ACTIVITY
Check each line of the material below for the string "Definition", then report how many lines have it, and nothing else.

DATASET ENTRIES
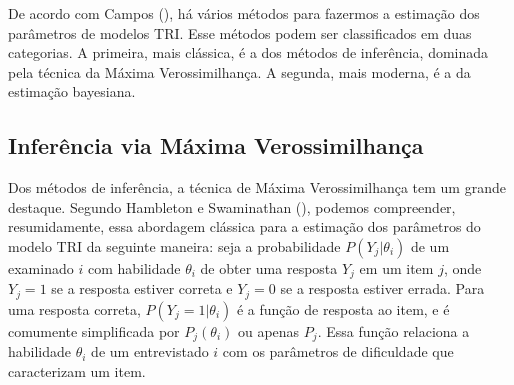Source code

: \documentclass[
	12pt,				%
	openright,			%
	twoside,			%
	a4paper,			%
	english,			%
	brazil				%
	]{abntex2}
\begin{document}
 De acordo com Campos (\citeyear{campos2016}), há vários métodos para fazermos a estimação dos parâmetros de modelos TRI. Esse métodos podem ser classificados em duas categorias. A primeira, mais clássica, é a dos métodos de inferência, dominada pela técnica da Máxima Verossimilhança.  A segunda, mais moderna, é a da estimação bayesiana.
 
 \subsection{Inferência via Máxima Verossimilhança}
 Dos métodos de inferência, a técnica de Máxima Verossimilhança tem um grande destaque. Segundo Hambleton e Swaminathan (\citeyear{hambswam1985}), podemos compreender, resumidamente, essa abordagem clássica para a estimação dos parâmetros do modelo TRI da seguinte maneira: seja a probabilidade $P(Y_{j} | \theta_{i})$ de um examinado $i$ com habilidade $\theta_{i}$ de obter uma resposta $Y_{j}$ em um item $j$, onde $Y_{j} = 1$ se a resposta estiver correta e $Y_{j} = 0$ se a resposta estiver errada. Para uma resposta correta, $P(Y_{j} = 1 | \theta_{i})$ é a função de resposta ao item, e é comumente simplificada por $P_{j}(\theta_{i})$ ou apenas $P_{j}$. Essa função relaciona a habilidade $\theta_{i}$ de um entrevistado $i$ com os parâmetros de dificuldade que caracterizam um item.
 
\end{document}
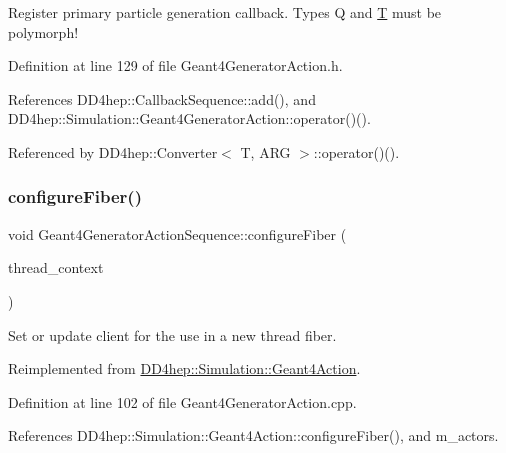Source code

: Register primary particle generation callback. Types Q and \hyperlink{class_t}{T} must be polymorph! 



Definition at line 129 of file Geant4\+Generator\+Action.\+h.



References D\+D4hep\+::\+Callback\+Sequence\+::add(), and D\+D4hep\+::\+Simulation\+::\+Geant4\+Generator\+Action\+::operator()().



Referenced by D\+D4hep\+::\+Converter$<$ T, A\+R\+G $>$\+::operator()().

\hypertarget{class_d_d4hep_1_1_simulation_1_1_geant4_generator_action_sequence_a0ba4324a4f977eb12057e789eaf44f07}{}\label{class_d_d4hep_1_1_simulation_1_1_geant4_generator_action_sequence_a0ba4324a4f977eb12057e789eaf44f07} 
\subsubsection{\texorpdfstring{configure\+Fiber()}{configureFiber()}}
{\footnotesize\ttfamily void Geant4\+Generator\+Action\+Sequence\+::configure\+Fiber (\begin{DoxyParamCaption}\item[{\hyperlink{class_d_d4hep_1_1_simulation_1_1_geant4_context}{Geant4\+Context} $\ast$}]{thread\+\_\+context }\end{DoxyParamCaption})\hspace{0.3cm}{\ttfamily [virtual]}}



Set or update client for the use in a new thread fiber. 



Reimplemented from \hyperlink{class_d_d4hep_1_1_simulation_1_1_geant4_action_a6adc7138508303e4e417cb48a737ab19}{D\+D4hep\+::\+Simulation\+::\+Geant4\+Action}.



Definition at line 102 of file Geant4\+Generator\+Action.\+cpp.



References D\+D4hep\+::\+Simulation\+::\+Geant4\+Action\+::configure\+Fiber(), and m\+\_\+actors.

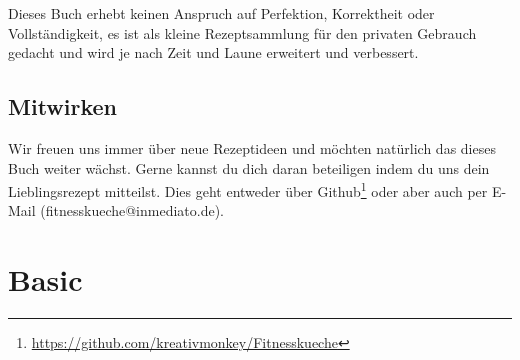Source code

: \documentclass[a4paper]{scrartcl}
\begin{document}
Dieses Buch erhebt keinen Anspruch auf Perfektion, Korrektheit oder Vollständigkeit, es ist als kleine Rezeptsammlung für den privaten Gebrauch gedacht und wird je nach Zeit und Laune erweitert und verbessert.

\subsection*{Mitwirken}
Wir freuen uns immer über neue Rezeptideen und möchten natürlich das dieses Buch weiter wächst. Gerne kannst du dich daran beteiligen indem du uns dein Lieblingsrezept mitteilst. Dies geht entweder über Github\footnote{\url{https://github.com/kreativmonkey/Fitnesskueche}} oder aber auch per E-Mail (fitnesskueche@inmediato.de). 

%
%
%
\printnomenclature



\section{Basic} %



%






\end{document}
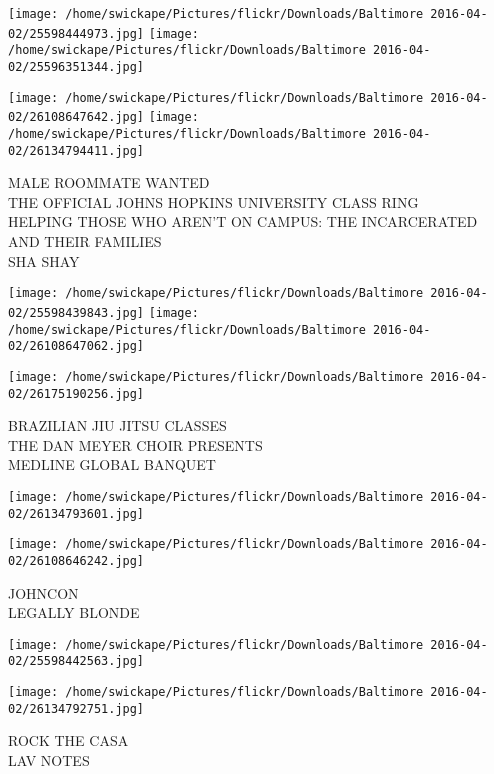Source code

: \documentclass[10pt,letterpaper]{article}
\begin{document}
\texttt{[image: /home/swickape/Pictures/flickr/Downloads/Baltimore 2016-04-02/25598444973.jpg]}
\texttt{[image: /home/swickape/Pictures/flickr/Downloads/Baltimore 2016-04-02/25596351344.jpg]}

\texttt{[image: /home/swickape/Pictures/flickr/Downloads/Baltimore 2016-04-02/26108647642.jpg]}
\texttt{[image: /home/swickape/Pictures/flickr/Downloads/Baltimore 2016-04-02/26134794411.jpg]}

MALE ROOMMATE WANTED\\
THE OFFICIAL JOHNS HOPKINS UNIVERSITY CLASS RING\\
HELPING THOSE WHO AREN'T ON CAMPUS: THE INCARCERATED AND THEIR FAMILIES\\
SHA SHAY\\
\pagebreak

\texttt{[image: /home/swickape/Pictures/flickr/Downloads/Baltimore 2016-04-02/25598439843.jpg]}
\texttt{[image: /home/swickape/Pictures/flickr/Downloads/Baltimore 2016-04-02/26108647062.jpg]}

\vspace{0.25in}
\texttt{[image: /home/swickape/Pictures/flickr/Downloads/Baltimore 2016-04-02/26175190256.jpg]}

BRAZILIAN JIU JITSU CLASSES\\
THE DAN MEYER CHOIR PRESENTS\\
MEDLINE GLOBAL BANQUET\\
\pagebreak

\texttt{[image: /home/swickape/Pictures/flickr/Downloads/Baltimore 2016-04-02/26134793601.jpg]}

\vspace{0.25in}
\texttt{[image: /home/swickape/Pictures/flickr/Downloads/Baltimore 2016-04-02/26108646242.jpg]}

JOHNCON\\
LEGALLY BLONDE\\
\pagebreak

\texttt{[image: /home/swickape/Pictures/flickr/Downloads/Baltimore 2016-04-02/25598442563.jpg]}

\vspace{0.25in}
\texttt{[image: /home/swickape/Pictures/flickr/Downloads/Baltimore 2016-04-02/26134792751.jpg]}

ROCK THE CASA\\
LAV NOTES\\
\pagebreak
\end{document}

RESULT BELOW
2